Ama eyleme ve şiddete dönüşmemek şartıyla Papa' nın tarih açısından çok önemli olan ve çok kaygı verici olan demecinin yorumlanması, değerlendirilmesi lazım. Ziyaretinde attığı her adımın da yorumlanması ve değerlendirilmesi lazım. Bu tamamen siyasî bir anlam taşıyor olacak artık. Bu ikisini birbirinden ayıralım. Papa Türk Devleti' nin misafiridir, saygıyla ziyaretlerini yapıp dönüp gidecek. Olaya bu şekilde bakıyorum. Ama söylediği sözlerin değerlendirilmesi lazım çünkü onlar rastgele sözler değil; o demeç rastgele bir demeç değil ve Papa' nın şahsiyetini, düşüncesini, insanlığa, insan haklarına, Müslüman dünyaya ve Türklere bakışını anlatması bakımından son derece önemlidir. Bunu defalarca ve ısrarla değerlendirenlerden biri de benim; hem Halkın Yükselişi Partisi Genel Başkanı sıfatıyla, hem de bir bilim ve düşünce adamı sıfatıyla.

TARİHTEN ALINTILAR
Alıntının ne manaya geldiğini iyi bilenlerden biri olarak; alıntı, yapan kişinin tavrına, anlayışına ve alıntının yapılma şekline ve yerine göre anlam kazanır. Papa, kendi düşüncelerini bir başkasına söyletiyor, onun da anlamı var. Eğer kendisi İslam Peygamberi' ne bu hakaretleri kendi ağzından yapsa o kadar anlamlı olmazdı. Şimdi orada, sözleri bir Ortodoks kraldan almakla bir şeye daha dikkat çekiyor. Ortodokslara özellikle İstanbul' da mekân tutmuş olan Patrik' e ve Patrikhaneye de bir mesaj veriyor. Nitekim bu ziyaretinde Patrikhane' yi ve orada bir kadim kiliseyi ziyaret edecek ve bir ayine katılacak. Bunun da anlamı vardır... Bunun anlamı da Ortodokslarla Katolikler arasında yıllardır süren soğukluğun aşılmak üzere olduğunu, buzların çözüldüğünü teolojik bir birliktelik kurulmasa da siyasî bir birliktelik kurulduğunu göstermiş oluyor.

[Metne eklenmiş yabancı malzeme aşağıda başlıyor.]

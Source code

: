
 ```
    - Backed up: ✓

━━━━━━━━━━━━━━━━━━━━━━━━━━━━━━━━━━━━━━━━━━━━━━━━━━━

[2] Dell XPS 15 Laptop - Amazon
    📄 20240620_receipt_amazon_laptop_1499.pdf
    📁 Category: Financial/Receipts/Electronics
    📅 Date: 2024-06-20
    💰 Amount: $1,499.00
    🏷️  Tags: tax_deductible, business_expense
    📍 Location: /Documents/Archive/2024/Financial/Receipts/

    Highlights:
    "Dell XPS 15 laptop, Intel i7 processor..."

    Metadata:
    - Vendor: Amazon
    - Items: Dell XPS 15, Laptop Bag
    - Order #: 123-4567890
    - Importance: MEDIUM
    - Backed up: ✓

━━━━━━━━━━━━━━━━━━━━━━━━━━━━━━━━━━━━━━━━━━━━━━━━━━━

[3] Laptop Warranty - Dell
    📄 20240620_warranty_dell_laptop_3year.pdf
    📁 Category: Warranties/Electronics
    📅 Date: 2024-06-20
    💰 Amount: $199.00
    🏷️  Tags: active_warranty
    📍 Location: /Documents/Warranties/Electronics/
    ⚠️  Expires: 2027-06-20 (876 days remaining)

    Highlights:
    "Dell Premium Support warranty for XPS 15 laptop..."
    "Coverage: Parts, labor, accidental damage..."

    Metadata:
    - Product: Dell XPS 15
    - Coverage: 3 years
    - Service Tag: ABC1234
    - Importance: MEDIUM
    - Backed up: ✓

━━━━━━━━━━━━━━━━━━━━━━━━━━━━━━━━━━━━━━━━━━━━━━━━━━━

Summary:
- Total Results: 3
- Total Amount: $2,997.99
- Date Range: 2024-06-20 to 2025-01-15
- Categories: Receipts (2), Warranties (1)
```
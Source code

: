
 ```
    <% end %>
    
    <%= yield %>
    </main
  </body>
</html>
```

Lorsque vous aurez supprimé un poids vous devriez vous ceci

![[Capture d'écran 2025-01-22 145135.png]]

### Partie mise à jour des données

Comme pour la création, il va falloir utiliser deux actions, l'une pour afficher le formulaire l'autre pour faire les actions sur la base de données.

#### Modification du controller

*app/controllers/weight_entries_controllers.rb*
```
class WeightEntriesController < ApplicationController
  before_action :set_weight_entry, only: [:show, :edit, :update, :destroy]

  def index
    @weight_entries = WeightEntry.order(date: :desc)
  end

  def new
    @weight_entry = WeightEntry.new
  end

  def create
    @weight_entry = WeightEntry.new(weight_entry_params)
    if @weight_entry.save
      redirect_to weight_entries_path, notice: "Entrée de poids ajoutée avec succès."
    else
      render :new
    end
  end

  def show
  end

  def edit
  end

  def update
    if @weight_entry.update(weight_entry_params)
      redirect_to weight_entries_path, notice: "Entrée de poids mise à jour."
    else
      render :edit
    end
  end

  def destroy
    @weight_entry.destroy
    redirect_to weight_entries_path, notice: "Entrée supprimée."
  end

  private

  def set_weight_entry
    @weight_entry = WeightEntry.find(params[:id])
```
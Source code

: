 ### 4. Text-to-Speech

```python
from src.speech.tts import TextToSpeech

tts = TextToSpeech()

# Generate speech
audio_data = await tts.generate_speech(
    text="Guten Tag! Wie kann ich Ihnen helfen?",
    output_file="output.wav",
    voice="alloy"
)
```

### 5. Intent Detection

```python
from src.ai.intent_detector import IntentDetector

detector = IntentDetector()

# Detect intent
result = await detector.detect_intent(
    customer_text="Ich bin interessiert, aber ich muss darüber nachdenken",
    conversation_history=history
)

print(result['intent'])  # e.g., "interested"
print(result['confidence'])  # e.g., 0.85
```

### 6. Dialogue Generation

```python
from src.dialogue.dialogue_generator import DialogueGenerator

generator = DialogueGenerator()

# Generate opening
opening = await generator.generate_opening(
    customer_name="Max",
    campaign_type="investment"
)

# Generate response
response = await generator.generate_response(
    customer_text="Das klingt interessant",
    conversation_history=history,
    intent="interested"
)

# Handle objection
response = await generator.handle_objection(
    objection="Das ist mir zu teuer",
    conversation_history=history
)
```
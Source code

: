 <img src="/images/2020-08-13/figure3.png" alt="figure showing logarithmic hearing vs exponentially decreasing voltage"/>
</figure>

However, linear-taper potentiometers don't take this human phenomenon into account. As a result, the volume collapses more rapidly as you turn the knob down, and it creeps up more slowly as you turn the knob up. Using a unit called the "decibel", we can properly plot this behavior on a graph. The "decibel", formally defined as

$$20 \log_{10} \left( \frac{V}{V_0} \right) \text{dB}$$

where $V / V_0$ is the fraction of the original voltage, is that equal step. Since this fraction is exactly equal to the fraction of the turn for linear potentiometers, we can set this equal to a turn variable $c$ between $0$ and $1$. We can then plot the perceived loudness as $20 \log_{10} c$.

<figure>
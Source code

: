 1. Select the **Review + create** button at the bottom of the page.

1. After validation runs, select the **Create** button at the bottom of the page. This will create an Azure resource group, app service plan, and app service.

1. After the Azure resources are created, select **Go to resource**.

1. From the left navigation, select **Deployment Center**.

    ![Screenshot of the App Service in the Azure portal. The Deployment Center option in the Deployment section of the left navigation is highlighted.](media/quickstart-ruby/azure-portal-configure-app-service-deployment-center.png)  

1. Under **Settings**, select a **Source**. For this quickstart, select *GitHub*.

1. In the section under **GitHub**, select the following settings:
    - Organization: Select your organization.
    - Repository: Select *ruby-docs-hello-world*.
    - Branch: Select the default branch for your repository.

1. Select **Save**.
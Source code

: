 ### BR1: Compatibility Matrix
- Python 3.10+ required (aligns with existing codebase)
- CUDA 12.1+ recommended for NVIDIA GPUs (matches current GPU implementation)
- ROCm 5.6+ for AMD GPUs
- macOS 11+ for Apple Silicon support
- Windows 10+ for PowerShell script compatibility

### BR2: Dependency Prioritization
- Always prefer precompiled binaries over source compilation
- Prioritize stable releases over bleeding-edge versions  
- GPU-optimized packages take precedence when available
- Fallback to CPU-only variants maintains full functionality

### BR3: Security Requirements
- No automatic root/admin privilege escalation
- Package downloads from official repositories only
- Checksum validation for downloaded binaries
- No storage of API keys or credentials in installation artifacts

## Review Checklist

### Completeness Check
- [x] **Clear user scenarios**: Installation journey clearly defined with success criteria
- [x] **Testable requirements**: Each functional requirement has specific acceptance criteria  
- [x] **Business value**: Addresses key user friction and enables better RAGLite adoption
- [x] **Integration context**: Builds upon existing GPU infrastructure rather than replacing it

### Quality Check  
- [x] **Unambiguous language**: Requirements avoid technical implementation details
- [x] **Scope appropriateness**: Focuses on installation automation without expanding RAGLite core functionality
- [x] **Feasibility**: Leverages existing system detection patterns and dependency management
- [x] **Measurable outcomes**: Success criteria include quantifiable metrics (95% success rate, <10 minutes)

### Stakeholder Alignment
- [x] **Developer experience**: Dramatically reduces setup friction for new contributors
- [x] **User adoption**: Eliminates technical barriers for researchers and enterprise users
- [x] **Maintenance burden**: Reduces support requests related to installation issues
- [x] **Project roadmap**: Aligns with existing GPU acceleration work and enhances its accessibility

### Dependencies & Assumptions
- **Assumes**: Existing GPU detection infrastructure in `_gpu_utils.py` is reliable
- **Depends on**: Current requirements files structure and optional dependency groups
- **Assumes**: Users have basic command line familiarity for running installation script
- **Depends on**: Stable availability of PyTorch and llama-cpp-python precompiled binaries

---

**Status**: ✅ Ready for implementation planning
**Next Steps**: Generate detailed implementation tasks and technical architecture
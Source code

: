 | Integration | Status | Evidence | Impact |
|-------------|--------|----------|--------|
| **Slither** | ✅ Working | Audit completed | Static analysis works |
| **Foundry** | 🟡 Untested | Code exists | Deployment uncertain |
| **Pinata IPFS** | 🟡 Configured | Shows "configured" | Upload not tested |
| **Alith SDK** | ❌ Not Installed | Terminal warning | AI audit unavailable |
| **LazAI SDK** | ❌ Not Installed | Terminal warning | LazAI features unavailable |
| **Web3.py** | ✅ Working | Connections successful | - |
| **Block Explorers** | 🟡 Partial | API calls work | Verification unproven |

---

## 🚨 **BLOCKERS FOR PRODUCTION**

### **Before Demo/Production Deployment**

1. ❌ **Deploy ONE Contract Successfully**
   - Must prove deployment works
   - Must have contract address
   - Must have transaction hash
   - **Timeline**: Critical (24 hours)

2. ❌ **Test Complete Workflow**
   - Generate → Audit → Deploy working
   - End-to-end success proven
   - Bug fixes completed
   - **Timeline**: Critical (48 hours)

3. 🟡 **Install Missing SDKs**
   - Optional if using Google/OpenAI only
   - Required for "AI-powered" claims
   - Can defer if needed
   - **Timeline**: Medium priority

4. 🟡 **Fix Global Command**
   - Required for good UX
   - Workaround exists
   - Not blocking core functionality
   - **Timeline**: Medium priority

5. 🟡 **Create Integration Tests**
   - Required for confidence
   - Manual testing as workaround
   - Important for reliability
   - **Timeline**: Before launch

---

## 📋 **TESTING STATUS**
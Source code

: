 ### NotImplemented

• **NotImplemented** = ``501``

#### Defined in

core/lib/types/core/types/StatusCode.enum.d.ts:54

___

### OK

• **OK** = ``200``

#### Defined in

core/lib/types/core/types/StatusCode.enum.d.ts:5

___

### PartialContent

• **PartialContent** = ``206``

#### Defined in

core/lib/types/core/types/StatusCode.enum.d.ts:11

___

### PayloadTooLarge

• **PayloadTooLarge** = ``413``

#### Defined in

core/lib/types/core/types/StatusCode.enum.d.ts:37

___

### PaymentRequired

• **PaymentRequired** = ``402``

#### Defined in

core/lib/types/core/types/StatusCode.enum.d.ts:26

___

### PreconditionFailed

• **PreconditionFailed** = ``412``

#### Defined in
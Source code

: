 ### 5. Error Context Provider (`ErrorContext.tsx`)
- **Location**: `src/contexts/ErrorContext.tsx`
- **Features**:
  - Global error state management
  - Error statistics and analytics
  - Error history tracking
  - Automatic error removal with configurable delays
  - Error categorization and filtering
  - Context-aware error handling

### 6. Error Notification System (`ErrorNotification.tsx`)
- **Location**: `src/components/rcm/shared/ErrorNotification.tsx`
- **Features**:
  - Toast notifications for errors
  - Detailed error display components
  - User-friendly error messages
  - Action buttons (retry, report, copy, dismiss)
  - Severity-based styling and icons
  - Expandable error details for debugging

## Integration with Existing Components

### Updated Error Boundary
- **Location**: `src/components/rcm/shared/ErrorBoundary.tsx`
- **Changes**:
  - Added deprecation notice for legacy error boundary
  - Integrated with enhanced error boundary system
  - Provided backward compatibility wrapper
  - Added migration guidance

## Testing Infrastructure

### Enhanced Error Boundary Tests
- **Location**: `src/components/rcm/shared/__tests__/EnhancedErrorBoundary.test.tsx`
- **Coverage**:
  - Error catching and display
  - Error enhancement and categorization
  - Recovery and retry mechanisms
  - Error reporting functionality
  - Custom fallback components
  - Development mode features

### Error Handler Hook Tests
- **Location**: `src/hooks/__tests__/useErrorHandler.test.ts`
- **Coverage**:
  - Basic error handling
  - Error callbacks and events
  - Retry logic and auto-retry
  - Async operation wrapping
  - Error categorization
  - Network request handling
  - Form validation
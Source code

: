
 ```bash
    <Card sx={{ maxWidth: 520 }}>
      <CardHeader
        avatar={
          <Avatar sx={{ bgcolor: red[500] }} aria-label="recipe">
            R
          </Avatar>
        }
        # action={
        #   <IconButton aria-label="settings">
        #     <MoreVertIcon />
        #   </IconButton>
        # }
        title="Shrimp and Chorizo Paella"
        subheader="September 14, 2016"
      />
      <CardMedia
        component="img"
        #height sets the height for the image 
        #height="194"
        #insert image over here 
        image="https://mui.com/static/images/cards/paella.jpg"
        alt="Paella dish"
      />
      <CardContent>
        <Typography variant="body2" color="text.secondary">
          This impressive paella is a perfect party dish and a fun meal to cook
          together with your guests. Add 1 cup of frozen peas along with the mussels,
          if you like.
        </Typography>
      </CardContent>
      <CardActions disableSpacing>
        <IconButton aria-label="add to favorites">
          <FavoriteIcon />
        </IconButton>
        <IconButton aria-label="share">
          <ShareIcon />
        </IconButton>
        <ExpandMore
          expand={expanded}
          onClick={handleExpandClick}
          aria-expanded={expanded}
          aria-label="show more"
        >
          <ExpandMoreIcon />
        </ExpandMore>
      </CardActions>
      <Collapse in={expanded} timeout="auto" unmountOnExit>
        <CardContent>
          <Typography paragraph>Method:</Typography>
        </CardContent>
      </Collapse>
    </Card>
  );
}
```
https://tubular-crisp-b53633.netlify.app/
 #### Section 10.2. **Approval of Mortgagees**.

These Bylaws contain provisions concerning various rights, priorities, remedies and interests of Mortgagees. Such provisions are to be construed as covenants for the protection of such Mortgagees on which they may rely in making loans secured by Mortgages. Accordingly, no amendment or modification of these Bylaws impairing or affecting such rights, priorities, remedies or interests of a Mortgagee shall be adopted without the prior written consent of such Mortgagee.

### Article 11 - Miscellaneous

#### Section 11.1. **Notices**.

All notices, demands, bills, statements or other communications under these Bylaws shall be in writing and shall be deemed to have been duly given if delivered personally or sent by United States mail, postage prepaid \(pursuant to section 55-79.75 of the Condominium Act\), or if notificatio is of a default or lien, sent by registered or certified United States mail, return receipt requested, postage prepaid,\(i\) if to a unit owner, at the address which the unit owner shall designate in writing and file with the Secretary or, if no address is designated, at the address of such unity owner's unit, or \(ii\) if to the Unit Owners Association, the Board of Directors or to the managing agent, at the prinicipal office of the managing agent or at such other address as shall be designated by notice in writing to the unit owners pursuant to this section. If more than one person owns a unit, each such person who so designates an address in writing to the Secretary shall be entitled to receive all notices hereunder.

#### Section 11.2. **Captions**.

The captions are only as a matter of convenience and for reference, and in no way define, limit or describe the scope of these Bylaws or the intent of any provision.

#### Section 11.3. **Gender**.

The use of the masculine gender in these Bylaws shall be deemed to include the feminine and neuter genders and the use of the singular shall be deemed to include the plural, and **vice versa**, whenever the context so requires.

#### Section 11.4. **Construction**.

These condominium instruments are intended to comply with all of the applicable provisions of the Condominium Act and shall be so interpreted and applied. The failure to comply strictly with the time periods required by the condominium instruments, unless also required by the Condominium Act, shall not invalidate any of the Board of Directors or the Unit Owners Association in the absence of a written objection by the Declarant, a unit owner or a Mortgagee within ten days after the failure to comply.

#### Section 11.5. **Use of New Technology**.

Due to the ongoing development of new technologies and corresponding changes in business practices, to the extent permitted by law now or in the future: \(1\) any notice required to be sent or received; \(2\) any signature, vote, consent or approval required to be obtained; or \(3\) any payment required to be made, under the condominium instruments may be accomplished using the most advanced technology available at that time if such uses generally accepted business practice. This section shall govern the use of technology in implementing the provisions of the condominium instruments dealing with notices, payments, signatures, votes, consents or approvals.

Papa sıradan bir insan değil. Papa, bir defa 5-6 dili konuşan bir entellektüel. Papa, Hırıstiyan - Katolik teolojiye göre Hz. İsa' nın enkarne (bedenlenmiş) olmuş şekli. Yani Tanrı makamında bir adam; hata filan etmesi söz konusu değil. İslam dünyası tabi, her zamanki saflığı içinde, Papa özür dilesin dedi. Hayır, Papa özür dilemesin çünkü Papa özür dileyemez. Papa, özür dilerse, papalığı bırakması lazım. Hata ettiğini itiraftır bu. Nitekim Papa özür dilemedi. İsa' nın bedenlenmiş şekli hata etmez onların din anlayışına göre ve özür de dileyemez. Özür dilemedi, beni anlayın dedi. Yani söylediklerim doğrudur, anlamaya çalışın dedi. Bir hakaret daha yaptı İslam dünyasına.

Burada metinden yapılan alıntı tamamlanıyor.